Essa capacidade do cineclube de mobilização para uma "educação crítica do olhar" no Pará se evidenciou formalmente em 1955 com o Cineclube "Os Espectadores". Esse meio cinéfilo congregou alguns dos maiores nomes das artes do estado tais como Benedito Nunes, Maria Sylvia Nunes, Mário Faustino e Max Martins, entre outros, buscando formar um público que apreciasse o cinema como arte, e além, "posto que a satisfação estética deveria juntar-se a 'consciência do público esclarecido'", contudo, assim como muitos clubes de cinema do período, os espectadores fracassaram na sua missão, já que o público em geral não conseguia acompanhar o nível de erudição dos debates (CARNEIRO, 2012).
Mesmo não tendo durado tanto tempo, o vanguardismo dos Espectadores fez herdeiros. Uma nova geração de intelectuais, literatos e músicos fizeram crescer e seguir para outros rumos a crítica cinematográfica em Belém. Nomes como Pedro Veriano, Luzia Miranda Álvares, Vicente Franz Cecim, João de Jesus Paes Loureiro, Januário Guedes foram alguns destes aficionados por cinema que mantiveram as atividades cineclubistas na cidade justamente no tenebroso momento político da ditadura militar e, podemos afirmar que o momento mais rico para o cineclube no Pará se desenvolveu nesse período.
Levando em consideração o desejo de expor a história do cineclubismo no Pará e mais especificamente, em Belém nos tempos da ditadura militar (1964-1985), intentamos adentrar neste meio fecundo de conhecimento que foi o cineclube da APCC (1967-1985) a fim de explorar as experiências de seus organizadores e frequentadores neste período tenebroso, porém culturalmente rico da história do Brasil.
Ao buscarmos fontes impressas (certificados de censura concedidos aos próprios exibidores do cineclube, listas de associados, bilhetes de exibição, cartazes etc.) esbarramos numa incrível ausência delas, como que por herança desta tenebrosidade. Tínhamos, porém, à disposição da historiografia que desejávamos construir, bom número dos grandes nomes deste cineclube (tanto organizadores quanto frequentadores), o que nos levou a consultar as possibilidades do uso da memória como fonte para nossa pesquisa.

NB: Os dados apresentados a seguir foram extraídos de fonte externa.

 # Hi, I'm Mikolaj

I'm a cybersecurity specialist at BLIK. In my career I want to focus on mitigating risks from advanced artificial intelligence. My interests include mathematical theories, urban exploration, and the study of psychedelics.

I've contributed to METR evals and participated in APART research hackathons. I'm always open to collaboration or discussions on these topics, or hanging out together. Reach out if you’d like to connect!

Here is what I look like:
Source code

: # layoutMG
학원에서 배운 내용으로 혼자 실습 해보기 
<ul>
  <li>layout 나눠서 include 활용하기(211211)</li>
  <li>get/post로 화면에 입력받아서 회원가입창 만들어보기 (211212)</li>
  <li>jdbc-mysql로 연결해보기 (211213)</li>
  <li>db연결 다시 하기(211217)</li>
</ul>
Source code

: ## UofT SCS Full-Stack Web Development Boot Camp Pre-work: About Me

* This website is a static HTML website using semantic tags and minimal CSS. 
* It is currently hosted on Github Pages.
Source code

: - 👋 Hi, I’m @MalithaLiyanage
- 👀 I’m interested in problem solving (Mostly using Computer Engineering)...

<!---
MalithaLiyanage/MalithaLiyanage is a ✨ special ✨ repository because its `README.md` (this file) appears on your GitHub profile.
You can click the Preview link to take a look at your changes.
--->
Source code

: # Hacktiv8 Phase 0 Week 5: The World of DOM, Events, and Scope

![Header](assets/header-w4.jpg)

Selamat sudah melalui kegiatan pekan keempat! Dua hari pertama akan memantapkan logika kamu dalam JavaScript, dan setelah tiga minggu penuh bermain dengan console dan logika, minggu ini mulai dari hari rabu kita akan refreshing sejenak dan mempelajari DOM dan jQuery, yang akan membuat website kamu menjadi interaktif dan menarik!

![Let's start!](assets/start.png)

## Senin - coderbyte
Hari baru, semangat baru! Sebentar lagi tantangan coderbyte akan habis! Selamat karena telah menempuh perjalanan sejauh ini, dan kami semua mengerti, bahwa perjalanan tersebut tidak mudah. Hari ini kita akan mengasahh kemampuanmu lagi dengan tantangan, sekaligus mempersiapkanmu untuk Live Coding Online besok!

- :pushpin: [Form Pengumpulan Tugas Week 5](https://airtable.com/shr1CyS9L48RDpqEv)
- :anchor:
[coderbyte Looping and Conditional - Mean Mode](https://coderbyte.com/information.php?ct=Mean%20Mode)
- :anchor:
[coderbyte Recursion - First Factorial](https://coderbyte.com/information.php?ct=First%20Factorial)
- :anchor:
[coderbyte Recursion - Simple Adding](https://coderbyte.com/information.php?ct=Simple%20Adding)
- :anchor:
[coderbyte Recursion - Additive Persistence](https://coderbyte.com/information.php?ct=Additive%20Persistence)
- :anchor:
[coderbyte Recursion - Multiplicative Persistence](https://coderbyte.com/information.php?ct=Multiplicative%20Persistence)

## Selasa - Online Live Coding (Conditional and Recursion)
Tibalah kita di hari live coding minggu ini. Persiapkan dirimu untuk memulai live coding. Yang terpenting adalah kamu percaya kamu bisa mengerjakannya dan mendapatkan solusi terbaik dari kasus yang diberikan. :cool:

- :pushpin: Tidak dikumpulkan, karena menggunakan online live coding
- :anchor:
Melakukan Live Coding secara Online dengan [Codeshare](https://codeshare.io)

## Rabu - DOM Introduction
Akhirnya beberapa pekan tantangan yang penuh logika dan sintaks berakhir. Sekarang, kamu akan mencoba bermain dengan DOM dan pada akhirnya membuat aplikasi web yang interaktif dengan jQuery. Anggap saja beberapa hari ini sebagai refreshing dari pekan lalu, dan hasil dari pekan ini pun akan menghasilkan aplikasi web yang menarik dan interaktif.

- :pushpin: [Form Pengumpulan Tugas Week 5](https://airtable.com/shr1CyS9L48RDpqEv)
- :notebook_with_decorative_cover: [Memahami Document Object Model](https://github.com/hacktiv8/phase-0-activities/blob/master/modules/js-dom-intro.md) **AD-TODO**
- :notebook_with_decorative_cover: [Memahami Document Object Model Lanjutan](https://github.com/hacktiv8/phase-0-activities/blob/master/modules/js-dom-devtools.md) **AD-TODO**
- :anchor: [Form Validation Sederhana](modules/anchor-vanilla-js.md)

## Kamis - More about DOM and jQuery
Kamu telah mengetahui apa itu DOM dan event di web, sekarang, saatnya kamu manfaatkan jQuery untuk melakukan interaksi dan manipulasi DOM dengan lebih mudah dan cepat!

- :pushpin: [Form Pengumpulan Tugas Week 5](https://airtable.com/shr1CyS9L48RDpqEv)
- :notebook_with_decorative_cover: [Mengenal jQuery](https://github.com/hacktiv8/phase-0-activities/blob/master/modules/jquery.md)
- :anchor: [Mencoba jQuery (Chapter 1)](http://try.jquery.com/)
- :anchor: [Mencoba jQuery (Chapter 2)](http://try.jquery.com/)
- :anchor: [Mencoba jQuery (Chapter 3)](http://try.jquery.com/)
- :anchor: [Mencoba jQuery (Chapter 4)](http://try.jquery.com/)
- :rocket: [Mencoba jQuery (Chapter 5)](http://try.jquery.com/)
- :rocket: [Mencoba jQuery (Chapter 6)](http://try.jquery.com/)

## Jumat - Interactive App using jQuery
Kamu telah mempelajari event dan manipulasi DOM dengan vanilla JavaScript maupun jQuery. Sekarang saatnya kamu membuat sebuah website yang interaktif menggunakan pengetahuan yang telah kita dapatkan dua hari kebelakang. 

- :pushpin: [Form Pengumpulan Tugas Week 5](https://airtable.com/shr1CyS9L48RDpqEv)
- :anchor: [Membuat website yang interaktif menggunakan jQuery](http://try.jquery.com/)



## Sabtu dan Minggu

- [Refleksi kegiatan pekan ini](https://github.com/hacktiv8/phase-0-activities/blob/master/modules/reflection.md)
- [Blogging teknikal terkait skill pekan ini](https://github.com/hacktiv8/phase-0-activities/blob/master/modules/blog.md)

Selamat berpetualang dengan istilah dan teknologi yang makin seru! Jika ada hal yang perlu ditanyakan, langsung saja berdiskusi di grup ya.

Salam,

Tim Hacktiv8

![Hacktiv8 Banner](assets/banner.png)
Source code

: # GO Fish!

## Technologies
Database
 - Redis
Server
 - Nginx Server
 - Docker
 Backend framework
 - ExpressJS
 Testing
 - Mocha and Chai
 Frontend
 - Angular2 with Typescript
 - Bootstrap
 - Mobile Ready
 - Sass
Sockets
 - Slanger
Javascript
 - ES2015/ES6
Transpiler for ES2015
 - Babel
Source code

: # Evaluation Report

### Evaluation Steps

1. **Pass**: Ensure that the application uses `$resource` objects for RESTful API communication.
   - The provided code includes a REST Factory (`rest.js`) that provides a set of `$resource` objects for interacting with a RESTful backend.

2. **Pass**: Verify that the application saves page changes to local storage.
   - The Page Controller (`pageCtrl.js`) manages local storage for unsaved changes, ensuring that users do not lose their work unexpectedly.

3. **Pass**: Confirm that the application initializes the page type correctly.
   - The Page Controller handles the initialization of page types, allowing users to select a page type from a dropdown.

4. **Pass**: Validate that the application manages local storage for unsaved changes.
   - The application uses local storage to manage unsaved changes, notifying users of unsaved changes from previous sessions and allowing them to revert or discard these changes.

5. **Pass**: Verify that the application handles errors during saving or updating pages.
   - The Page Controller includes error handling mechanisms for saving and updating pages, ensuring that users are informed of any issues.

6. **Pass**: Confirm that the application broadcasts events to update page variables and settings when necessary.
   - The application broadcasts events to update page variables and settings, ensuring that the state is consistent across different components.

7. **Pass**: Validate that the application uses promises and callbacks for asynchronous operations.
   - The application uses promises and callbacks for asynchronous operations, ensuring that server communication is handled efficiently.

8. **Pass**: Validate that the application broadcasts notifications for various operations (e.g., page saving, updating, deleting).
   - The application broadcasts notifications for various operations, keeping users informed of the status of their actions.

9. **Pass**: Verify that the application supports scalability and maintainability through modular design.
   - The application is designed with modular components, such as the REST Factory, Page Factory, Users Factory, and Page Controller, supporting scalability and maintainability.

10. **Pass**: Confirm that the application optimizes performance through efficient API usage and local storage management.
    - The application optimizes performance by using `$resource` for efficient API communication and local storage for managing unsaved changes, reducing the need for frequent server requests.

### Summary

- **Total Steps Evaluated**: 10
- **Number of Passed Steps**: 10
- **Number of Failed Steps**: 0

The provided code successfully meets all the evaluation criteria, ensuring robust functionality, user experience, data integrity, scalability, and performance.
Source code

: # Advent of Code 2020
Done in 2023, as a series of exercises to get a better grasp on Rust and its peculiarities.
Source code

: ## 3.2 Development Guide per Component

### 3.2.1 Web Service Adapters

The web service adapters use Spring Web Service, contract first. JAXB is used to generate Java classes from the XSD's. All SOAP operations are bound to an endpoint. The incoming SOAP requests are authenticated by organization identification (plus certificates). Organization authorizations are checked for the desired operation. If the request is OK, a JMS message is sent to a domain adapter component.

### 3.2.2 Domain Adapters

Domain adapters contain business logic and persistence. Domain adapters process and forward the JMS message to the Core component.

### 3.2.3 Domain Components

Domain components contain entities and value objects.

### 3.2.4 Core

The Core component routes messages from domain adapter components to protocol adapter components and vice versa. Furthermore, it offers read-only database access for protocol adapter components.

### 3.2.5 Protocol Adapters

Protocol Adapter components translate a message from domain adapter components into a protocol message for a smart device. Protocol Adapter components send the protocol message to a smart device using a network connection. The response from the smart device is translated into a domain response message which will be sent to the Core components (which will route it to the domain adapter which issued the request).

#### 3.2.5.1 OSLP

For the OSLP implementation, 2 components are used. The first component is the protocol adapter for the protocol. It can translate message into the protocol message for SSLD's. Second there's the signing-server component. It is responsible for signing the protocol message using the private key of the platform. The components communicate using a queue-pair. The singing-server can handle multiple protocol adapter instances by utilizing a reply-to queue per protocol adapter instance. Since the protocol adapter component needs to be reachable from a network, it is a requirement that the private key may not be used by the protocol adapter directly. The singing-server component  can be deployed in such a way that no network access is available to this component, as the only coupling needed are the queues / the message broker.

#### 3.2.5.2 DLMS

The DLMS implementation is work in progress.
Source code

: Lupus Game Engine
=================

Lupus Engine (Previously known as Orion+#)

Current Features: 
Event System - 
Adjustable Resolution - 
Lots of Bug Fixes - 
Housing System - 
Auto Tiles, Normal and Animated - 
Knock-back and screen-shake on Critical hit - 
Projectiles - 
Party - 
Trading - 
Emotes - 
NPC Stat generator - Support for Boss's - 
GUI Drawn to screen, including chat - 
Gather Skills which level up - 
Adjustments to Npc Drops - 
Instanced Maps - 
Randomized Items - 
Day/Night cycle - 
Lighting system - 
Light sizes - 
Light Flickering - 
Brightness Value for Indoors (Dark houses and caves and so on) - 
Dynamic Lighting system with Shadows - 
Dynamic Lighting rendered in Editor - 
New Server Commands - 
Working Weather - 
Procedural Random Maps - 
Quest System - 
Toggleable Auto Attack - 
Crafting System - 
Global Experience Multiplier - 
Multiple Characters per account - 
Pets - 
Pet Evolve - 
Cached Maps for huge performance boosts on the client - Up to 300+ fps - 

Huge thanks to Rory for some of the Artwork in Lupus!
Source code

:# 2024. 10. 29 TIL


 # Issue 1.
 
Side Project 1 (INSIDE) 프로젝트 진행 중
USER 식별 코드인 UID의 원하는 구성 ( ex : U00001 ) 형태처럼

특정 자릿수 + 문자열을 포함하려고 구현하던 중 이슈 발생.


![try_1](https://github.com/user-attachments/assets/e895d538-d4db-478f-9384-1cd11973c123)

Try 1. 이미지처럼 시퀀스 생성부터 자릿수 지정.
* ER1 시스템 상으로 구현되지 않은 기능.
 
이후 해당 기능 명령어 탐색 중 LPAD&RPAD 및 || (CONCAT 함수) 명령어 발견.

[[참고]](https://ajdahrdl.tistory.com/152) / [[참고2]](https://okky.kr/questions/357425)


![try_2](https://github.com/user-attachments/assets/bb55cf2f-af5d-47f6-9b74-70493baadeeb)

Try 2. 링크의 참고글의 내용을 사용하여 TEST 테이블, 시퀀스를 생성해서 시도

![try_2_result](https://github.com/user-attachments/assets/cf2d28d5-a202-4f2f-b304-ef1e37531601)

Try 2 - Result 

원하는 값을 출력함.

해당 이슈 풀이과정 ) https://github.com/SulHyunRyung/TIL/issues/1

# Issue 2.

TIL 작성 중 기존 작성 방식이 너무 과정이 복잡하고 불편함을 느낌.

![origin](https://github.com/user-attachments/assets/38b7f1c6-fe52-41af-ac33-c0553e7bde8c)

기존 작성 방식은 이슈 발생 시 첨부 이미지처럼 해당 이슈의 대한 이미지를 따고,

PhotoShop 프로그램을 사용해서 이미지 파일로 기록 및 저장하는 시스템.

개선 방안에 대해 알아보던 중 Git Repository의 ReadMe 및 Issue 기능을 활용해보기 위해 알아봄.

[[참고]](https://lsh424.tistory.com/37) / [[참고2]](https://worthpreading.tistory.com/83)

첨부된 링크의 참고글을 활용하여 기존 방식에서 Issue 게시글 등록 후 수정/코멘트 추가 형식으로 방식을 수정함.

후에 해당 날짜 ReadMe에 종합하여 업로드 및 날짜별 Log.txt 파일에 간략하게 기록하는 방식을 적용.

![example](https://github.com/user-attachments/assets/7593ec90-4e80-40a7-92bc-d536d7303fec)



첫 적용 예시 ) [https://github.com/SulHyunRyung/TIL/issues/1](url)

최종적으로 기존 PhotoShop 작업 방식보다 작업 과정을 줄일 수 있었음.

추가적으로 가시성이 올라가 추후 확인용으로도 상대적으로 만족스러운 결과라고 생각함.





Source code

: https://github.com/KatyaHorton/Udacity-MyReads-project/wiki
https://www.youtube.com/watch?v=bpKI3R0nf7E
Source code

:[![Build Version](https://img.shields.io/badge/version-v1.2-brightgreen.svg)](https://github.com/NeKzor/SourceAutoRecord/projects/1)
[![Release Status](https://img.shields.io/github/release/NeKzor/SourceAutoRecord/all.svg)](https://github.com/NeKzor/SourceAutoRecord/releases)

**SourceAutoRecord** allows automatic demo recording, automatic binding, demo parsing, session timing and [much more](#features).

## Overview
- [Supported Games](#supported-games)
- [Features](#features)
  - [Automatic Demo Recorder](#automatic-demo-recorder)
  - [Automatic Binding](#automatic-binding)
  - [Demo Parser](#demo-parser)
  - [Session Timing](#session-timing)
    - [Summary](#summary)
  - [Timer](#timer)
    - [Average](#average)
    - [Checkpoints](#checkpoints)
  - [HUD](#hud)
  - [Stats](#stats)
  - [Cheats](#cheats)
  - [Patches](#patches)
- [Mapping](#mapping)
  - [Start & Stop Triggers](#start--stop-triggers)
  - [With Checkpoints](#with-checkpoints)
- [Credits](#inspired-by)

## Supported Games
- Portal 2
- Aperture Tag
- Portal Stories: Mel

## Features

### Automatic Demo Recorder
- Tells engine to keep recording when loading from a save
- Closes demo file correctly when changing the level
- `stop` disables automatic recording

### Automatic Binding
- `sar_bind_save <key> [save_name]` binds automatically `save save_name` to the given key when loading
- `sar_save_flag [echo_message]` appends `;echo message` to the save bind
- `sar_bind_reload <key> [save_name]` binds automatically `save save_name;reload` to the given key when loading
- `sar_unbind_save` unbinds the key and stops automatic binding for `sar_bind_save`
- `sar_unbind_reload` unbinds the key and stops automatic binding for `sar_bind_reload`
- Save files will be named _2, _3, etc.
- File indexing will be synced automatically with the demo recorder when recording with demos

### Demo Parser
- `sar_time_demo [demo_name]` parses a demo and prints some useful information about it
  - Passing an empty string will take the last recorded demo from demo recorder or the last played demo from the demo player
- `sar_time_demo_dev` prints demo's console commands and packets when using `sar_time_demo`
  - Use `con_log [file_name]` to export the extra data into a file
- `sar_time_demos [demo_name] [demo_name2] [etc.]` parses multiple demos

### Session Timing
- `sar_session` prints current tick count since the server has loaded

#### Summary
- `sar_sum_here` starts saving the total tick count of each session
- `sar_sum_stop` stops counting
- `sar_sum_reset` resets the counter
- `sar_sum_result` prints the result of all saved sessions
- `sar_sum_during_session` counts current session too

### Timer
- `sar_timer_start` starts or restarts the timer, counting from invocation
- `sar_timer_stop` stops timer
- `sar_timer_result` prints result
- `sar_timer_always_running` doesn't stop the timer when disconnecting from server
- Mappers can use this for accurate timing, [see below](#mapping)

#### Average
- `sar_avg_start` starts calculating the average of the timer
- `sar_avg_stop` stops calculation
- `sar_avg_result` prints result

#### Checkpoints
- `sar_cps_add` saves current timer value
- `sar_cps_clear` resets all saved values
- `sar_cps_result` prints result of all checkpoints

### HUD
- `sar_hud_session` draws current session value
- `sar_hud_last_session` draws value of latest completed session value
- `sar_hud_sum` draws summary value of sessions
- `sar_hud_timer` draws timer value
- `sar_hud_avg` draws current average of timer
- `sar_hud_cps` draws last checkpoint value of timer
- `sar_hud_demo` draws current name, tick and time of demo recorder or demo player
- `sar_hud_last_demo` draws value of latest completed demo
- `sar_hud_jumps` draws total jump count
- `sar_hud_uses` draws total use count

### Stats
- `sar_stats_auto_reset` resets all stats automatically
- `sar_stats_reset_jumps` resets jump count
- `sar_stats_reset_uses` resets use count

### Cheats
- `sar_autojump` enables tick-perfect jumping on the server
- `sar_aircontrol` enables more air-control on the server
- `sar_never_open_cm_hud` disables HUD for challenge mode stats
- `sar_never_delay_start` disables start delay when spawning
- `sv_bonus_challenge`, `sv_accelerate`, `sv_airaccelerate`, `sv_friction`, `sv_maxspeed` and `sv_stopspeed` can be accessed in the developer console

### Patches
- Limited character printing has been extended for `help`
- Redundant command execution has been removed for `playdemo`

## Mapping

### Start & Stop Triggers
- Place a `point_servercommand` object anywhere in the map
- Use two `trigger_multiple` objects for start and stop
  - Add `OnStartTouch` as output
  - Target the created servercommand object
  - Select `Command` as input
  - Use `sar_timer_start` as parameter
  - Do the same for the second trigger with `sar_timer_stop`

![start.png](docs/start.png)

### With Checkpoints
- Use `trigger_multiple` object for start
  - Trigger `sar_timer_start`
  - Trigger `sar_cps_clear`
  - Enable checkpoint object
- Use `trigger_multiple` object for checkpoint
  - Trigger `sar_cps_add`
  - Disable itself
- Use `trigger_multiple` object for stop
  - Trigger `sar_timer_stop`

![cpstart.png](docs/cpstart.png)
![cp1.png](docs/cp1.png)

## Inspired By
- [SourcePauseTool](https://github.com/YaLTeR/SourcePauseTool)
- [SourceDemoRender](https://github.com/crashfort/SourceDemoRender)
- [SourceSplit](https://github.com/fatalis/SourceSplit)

Rose Clair Matela utilizou a memória como principal fonte em sua pesquisa de doutorado e teorizou sobre sua utilização ressaltando a descentralização de conhecimento como uma das potencialidades da narrativa.
"Proporciona ainda o surgimento de histórias interditadas, de interpretações e leituras de mundo diverso do instituído, que fratura conhecimentos hegemônicos e ultrapassa o discurso oficial, contribuindo para a ampliação do conceito de verdade científica." (MATELA, 2008, p. 23).
Esse conhecimento jamais seria visitado fora do diminuto círculo em que foi desenvolvido sem o uso do recurso da memória, pois embora houvesse uma releitura dos documentos oficiais a fim de criar a história do cineclube no período ditatorial brasileiro, perderíamos a significação dada pelos sujeitos dessa história. Estaríamos perdendo o benefício de discutir história contemporânea, isto é, entrar em contato com os processos interessantes para nós por meio de quem os vivenciou.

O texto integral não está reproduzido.